- ABOUT THIS EXERCISE -
Please give every line below again exactly, but not its pictures.

- THE INPUT -
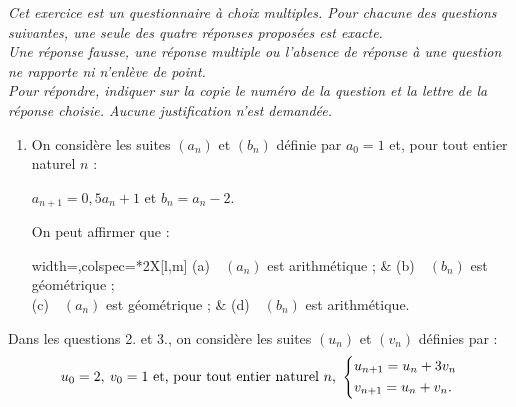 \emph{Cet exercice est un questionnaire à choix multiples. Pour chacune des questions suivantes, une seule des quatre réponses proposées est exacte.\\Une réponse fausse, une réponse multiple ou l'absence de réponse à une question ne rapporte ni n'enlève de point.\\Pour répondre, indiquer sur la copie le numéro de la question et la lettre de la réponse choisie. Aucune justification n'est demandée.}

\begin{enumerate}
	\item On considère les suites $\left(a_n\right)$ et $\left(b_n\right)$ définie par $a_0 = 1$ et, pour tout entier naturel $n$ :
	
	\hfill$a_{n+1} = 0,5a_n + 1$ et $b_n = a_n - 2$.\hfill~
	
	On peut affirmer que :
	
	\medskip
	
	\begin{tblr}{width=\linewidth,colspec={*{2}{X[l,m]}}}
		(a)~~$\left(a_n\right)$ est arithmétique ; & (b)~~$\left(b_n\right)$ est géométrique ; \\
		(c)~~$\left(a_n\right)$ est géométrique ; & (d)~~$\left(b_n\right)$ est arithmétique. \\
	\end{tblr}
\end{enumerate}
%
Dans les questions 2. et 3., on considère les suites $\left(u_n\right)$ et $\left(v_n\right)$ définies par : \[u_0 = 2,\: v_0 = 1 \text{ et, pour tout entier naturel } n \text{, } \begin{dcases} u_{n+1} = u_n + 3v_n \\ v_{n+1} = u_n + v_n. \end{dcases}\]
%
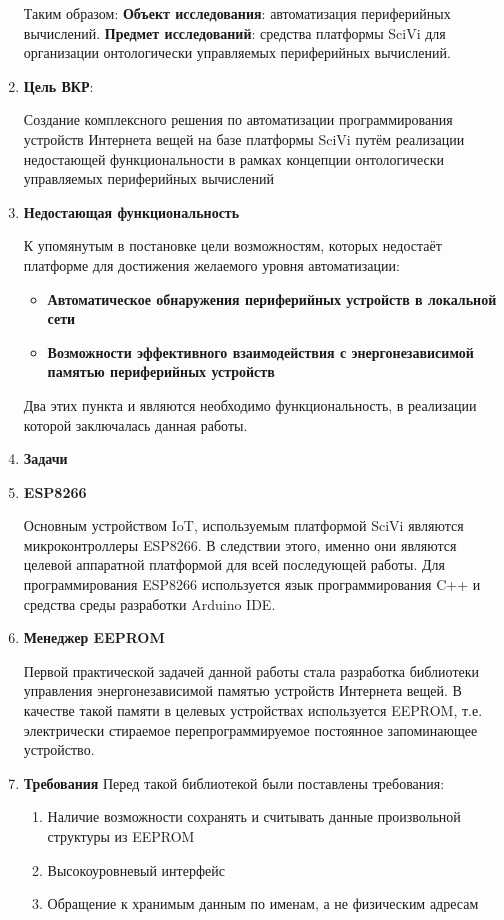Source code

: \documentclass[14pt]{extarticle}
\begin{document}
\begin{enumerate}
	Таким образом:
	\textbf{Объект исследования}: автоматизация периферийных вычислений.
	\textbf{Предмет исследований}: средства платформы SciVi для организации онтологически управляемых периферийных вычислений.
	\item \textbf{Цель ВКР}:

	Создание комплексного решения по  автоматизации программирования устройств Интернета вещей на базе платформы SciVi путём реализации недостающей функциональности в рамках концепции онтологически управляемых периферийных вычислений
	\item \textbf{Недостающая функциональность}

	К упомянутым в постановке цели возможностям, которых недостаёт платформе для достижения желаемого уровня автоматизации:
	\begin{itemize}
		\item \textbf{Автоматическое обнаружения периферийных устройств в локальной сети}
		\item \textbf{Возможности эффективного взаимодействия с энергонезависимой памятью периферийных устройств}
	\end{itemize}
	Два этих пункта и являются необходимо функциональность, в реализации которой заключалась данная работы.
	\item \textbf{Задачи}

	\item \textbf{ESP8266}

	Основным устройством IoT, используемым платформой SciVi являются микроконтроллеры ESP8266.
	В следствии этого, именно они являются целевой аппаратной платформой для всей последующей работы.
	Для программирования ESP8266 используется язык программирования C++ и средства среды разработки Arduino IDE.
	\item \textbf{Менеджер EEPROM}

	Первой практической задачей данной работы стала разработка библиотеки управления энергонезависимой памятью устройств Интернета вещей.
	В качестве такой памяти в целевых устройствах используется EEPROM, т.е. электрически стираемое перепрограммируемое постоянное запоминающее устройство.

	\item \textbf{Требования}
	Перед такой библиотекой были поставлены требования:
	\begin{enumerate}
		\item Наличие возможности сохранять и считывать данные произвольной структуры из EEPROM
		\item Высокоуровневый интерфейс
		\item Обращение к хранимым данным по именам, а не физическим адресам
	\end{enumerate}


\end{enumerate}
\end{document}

- ANSWER BOX -
 \emph{Cet exercice est un questionnaire à choix multiples. Pour chacune des questions suivantes, une seule des quatre réponses proposées est exacte.\\Une réponse fausse, une réponse multiple ou l'absence de réponse à une question ne rapporte ni n'enlève de point.\\Pour répondre, indiquer sur la copie le numéro de la question et la lettre de la réponse choisie. Aucune justification n'est demandée.}

\begin{enumerate}
	\item On considère les suites $\left(a_n\right)$ et $\left(b_n\right)$ définie par $a_0 = 1$ et, pour tout entier naturel $n$ :
	
	\hfill$a_{n+1} = 0,5a_n + 1$ et $b_n = a_n - 2$.\hfill~
	
	On peut affirmer que :
	
	\medskip
	
	\begin{tblr}{width=\linewidth,colspec={*{2}{X[l,m]}}}
		(a)~~$\left(a_n\right)$ est arithmétique ; & (b)~~$\left(b_n\right)$ est géométrique ; \\
		(c)~~$\left(a_n\right)$ est géométrique ; & (d)~~$\left(b_n\right)$ est arithmétique. \\
	\end{tblr}
\end{enumerate}
%
Dans les questions 2. et 3., on considère les suites $\left(u_n\right)$ et $\left(v_n\right)$ définies par : \[u_0 = 2,\: v_0 = 1 \text{ et, pour tout entier naturel } n \text{, } \begin{dcases} u_{n+1} = u_n + 3v_n \\ v_{n+1} = u_n + v_n. \end{dcases}\]
%
Source code

: \documentclass[14pt]{extarticle}
\begin{document}
\begin{enumerate}
	Таким образом:
	\textbf{Объект исследования}: автоматизация периферийных вычислений.
	\textbf{Предмет исследований}: средства платформы SciVi для организации онтологически управляемых периферийных вычислений.
	\item \textbf{Цель ВКР}:

	Создание комплексного решения по  автоматизации программирования устройств Интернета вещей на базе платформы SciVi путём реализации недостающей функциональности в рамках концепции онтологически управляемых периферийных вычислений
	\item \textbf{Недостающая функциональность}

	К упомянутым в постановке цели возможностям, которых недостаёт платформе для достижения желаемого уровня автоматизации:
	\begin{itemize}
		\item \textbf{Автоматическое обнаружения периферийных устройств в локальной сети}
		\item \textbf{Возможности эффективного взаимодействия с энергонезависимой памятью периферийных устройств}
	\end{itemize}
	Два этих пункта и являются необходимо функциональность, в реализации которой заключалась данная работы.
	\item \textbf{Задачи}

	\item \textbf{ESP8266}

	Основным устройством IoT, используемым платформой SciVi являются микроконтроллеры ESP8266.
	В следствии этого, именно они являются целевой аппаратной платформой для всей последующей работы.
	Для программирования ESP8266 используется язык программирования C++ и средства среды разработки Arduino IDE.
	\item \textbf{Менеджер EEPROM}

	Первой практической задачей данной работы стала разработка библиотеки управления энергонезависимой памятью устройств Интернета вещей.
	В качестве такой памяти в целевых устройствах используется EEPROM, т.е. электрически стираемое перепрограммируемое постоянное запоминающее устройство.

	\item \textbf{Требования}
	Перед такой библиотекой были поставлены требования:
	\begin{enumerate}
		\item Наличие возможности сохранять и считывать данные произвольной структуры из EEPROM
		\item Высокоуровневый интерфейс
		\item Обращение к хранимым данным по именам, а не физическим адресам
	\end{enumerate}


\end{enumerate}
\end{document}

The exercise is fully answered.